There were times when the girl’s soft eyes opened wide in a panic of incredulity. He was a famous painter, this Irishman who had prevailed upon her in a laughing moment to call him Kenny; a famous painter with a personality as vivid as his face. And yet he chose to linger at her uncle’s farm. The color, the gayety, the sparkle, he seemed miraculously to infuse into existence, left her breathless and startled. And he knew not one spot and one land. He knew many spots, some wild and remote, and many lands. Joan marveled at the twist of Fate that had brought him to the willow.

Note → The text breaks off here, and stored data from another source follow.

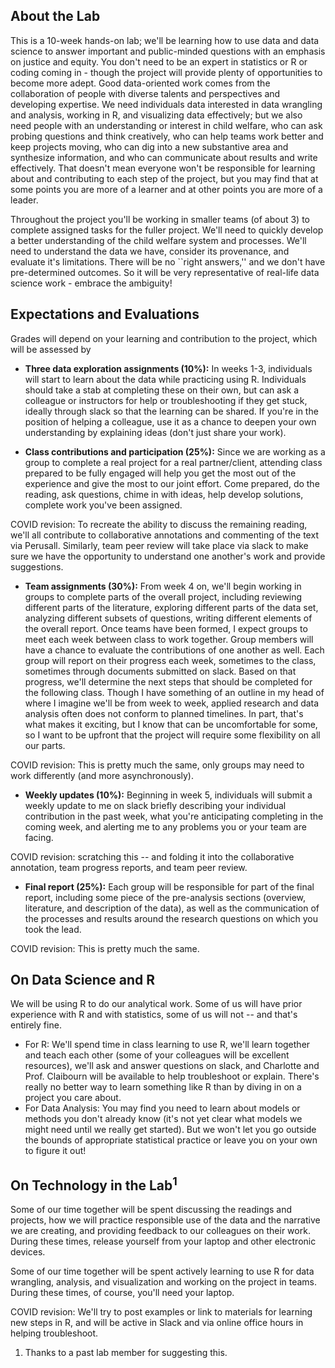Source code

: ## About the Lab

This is a 10-week hands-on lab; we'll be learning how to use data and data science to answer important and public-minded questions with an emphasis on justice and equity. You don't need to be an expert in statistics or R or coding coming in - though the project will provide plenty of opportunities to become more adept. Good data-oriented work comes from the collaboration of people with diverse talents and perspectives and developing expertise. We need individuals data interested in data wrangling and analysis, working in R,  and visualizing data effectively; but we also need people with an understanding or interest in child welfare, who can ask probing questions and think creatively, who can help teams work better and keep projects moving, who can dig into a new substantive area and synthesize information, and who can communicate about results and write effectively. That doesn't mean everyone won't be responsible for learning about and contributing to each step of the project, but you may find that at some points you are more of a learner and at other points you are more of a leader.

Throughout the project you'll be working in smaller teams (of about 3) to complete assigned tasks for the fuller project. We'll need to quickly develop a better understanding of the child welfare system and processes. We'll need to understand the data we have, consider its provenance, and evaluate it's limitations. There will be no ``right answers,'' and we don't have pre-determined outcomes. So it will be very representative of real-life data science work - embrace the ambiguity!

## Expectations and Evaluations
Grades will depend on your learning and contribution to the project, which will be assessed by

* **Three data exploration assignments (10%):** In weeks 1-3, individuals will start to learn about the data while practicing using R. Individuals should take a stab at completing these on their own, but can ask a colleague or instructors for help or troubleshooting if they get stuck, ideally through slack so that the learning can be shared. If you're in the position of helping a colleague, use it as a chance to deepen your own understanding by explaining ideas (don't just share your work).

* **Class contributions and participation (25%):** Since we are working as a group to complete a real project for a real partner/client, attending class prepared to be fully engaged will help you get the most out of the experience and give the most to our joint effort.  Come prepared, do the reading, ask questions, chime in with ideas, help develop solutions, complete work you've been assigned. 

COVID revision: To recreate the ability to discuss the remaining reading, we'll all contribute to collaborative annotations and commenting of the text via Perusall. Similarly, team peer review will take place via slack to make sure we have the opportunity to understand one another's work and provide suggestions.

* **Team assignments (30%):** From week 4 on, we'll begin working in groups to complete parts of the overall project, including reviewing different parts of the literature, exploring different parts of the data set, analyzing different subsets of questions, writing different elements of the overall report. Once teams have been formed, I expect groups to meet each week between class to work together. Group members will have a chance to evaluate the contributions of one another as well.  Each group will report on their progress each week, sometimes to the class, sometimes through documents submitted on slack. Based on that progress, we'll determine the next steps that should be completed for the following class. Though I have something of an outline in my head of where I imagine we'll be from week to week, applied research and data analysis often does not conform to planned timelines. In part, that's what makes it exciting, but I know that can be uncomfortable for some, so I want to be upfront that the project will require some flexibility on all our parts.

COVID revision: This is pretty much the same, only groups may need to work differently (and more asynchronously). 

* **Weekly updates (10%):** Beginning in week 5, individuals will submit a weekly update to me on slack briefly describing your individual contribution in the past week, what you're anticipating completing in the coming week, and alerting me to any problems you or your team are facing.

COVID revision: scratching this -- and folding it into the collaborative annotation, team progress reports, and team peer review.

* **Final report (25%):** Each group will be responsible for part of the final report, including some piece of the pre-analysis sections (overview, literature, and description of the data), as well as the communication of the processes and results around the research questions on which you took the lead.

COVID revision: This is pretty much the same. 

## On Data Science and R

We will be using R to do our analytical work. Some of us will have prior experience with R and with statistics, some of us will not -- and that's entirely fine. 

* For R: We'll spend time in class learning to use R, we'll learn together and teach each other (some of your colleagues will be excellent resources), we'll ask and answer questions on slack, and Charlotte and Prof. Claibourn will be available to help troubleshoot or explain. There's really no better way to learn something like R than by diving in on a project you care about.
* For Data Analysis: You may find you need to learn about models or methods you don't already know (it's not yet clear what models we might need until we really get started). But we won't let you go outside the bounds of appropriate statistical practice or leave you on your own to figure it out! 

## On Technology in the Lab<sup>1</sup>

Some of our time together will be spent discussing the readings and projects, how we will practice responsible use of the data and the narrative we are creating, and providing feedback to our colleagues on their work. During these times, release yourself from your laptop and other electronic devices. 

Some of our time together will be spent actively learning to use R for data wrangling, analysis, and visualization and working on the project in teams. During these times, of course, you'll need your laptop. 

COVID revision: We'll try to post examples or link to materials for learning new steps in R, and will be active in Slack and via online office hours in helping troubleshoot.

1. Thanks to a past lab member for suggesting this.
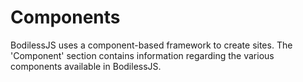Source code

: # Components

BodilessJS uses a component-based framework to create sites. The 'Component' section contains information regarding the various components available in BodilessJS.
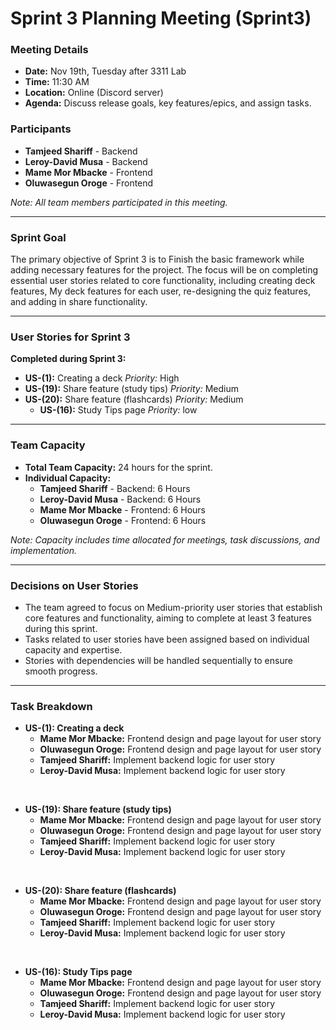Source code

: # **Sprint 3 Planning Meeting (Sprint3)**

### Meeting Details
- **Date:** Nov 19th, Tuesday after 3311 Lab
- **Time:** 11:30 AM
- **Location:** Online (Discord server)
- **Agenda:** Discuss release goals, key features/epics, and assign tasks.

### Participants
- **Tamjeed Shariff** - Backend
- **Leroy-David Musa** - Backend
- **Mame Mor Mbacke** - Frontend
- **Oluwasegun Oroge** - Frontend

*Note: All team members participated in this meeting.*

---

### Sprint Goal
The primary objective of Sprint 3 is to Finish the basic framework while adding necessary features for the project. The focus will be on completing essential user stories related to core functionality, including creating deck features, My deck features for each user, re-designing the quiz features, and adding in share functionality. 

---

### User Stories for Sprint 3
**Completed during Sprint 3:**
- **US-(1):** Creating a deck
  *Priority:* High
- **US-(19):** Share feature (study tips)
  *Priority:* Medium
- **US-(20):** Share feature (flashcards)
  *Priority:* Medium
  - **US-(16):** Study Tips page
  *Priority:* low

---

### Team Capacity
- **Total Team Capacity:** 24 hours for the sprint.
- **Individual Capacity:**
  - **Tamjeed Shariff** - Backend: 6 Hours
  - **Leroy-David Musa** - Backend: 6 Hours
  - **Mame Mor Mbacke** - Frontend: 6 Hours
  - **Oluwasegun Oroge** - Frontend: 6 Hours

*Note: Capacity includes time allocated for meetings, task discussions, and implementation.*

---

### Decisions on User Stories
- The team agreed to focus on Medium-priority user stories that establish core features and functionality, aiming to complete at least 3 features during this sprint.
- Tasks related to user stories have been assigned based on individual capacity and expertise.
- Stories with dependencies will be handled sequentially to ensure smooth progress.

---

### Task Breakdown

- **US-(1): Creating a deck**
  - **Mame Mor Mbacke:** Frontend design and page layout for user story
  - **Oluwasegun Oroge:** Frontend design and page layout for user story
  - **Tamjeed Shariff:** Implement backend logic for user story
  - **Leroy-David Musa:** Implement backend logic for user story
<br />


- **US-(19): Share feature (study tips)**
  - **Mame Mor Mbacke:** Frontend design and page layout for user story
  - **Oluwasegun Oroge:** Frontend design and page layout for user story
  - **Tamjeed Shariff:** Implement backend logic for user story
  - **Leroy-David Musa:** Implement backend logic for user story  
<br />

- **US-(20): Share feature (flashcards)**
  - **Mame Mor Mbacke:** Frontend design and page layout for user story
  - **Oluwasegun Oroge:** Frontend design and page layout for user story
  - **Tamjeed Shariff:** Implement backend logic for user story
  - **Leroy-David Musa:** Implement backend logic for user story
<br />

- **US-(16): Study Tips page**
  - **Mame Mor Mbacke:** Frontend design and page layout for user story
  - **Oluwasegun Oroge:** Frontend design and page layout for user story
  - **Tamjeed Shariff:** Implement backend logic for user story
  - **Leroy-David Musa:** Implement backend logic for user story
<br />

His individuality made its own appeal. But there were subtler forces working to the girl’s surrender. One, a deep abiding gratitude to him and Brian. Though she ran down the lane each morning and peered into the letter box at the end for word of Donald, her disappointment now had nothing in it of terror. Donald, Kenny said, was with an O’Neill. He could not go wrong. She accepted the statement, as she had accepted the stage mother, with utter faith and gladness.
And Kenny was kind to her uncle and to her; kind with an infinite delicacy of tact and feeling. He seemed to understand the instinct for beauty and adornment that sent her roving to her mother’s trunks. He understood her dreams and her hunger. He understood the spirit that had led her to make the garret a sort of shrine to be swept and dusted, to be kept apart and precious. There was another force, subtle and exacting: the girl’s burgeoning womanhood. Wistful for homage, she craved his gallant tenderness and wanted always to be with him. His frank glance of admiration and his boyish smile were always a tribute. So was his voice, deep, gentle, sonorous as a sweet-toned bell. Tones of it she knew were kept for her alone. The knowledge thrilled her. She did not know why.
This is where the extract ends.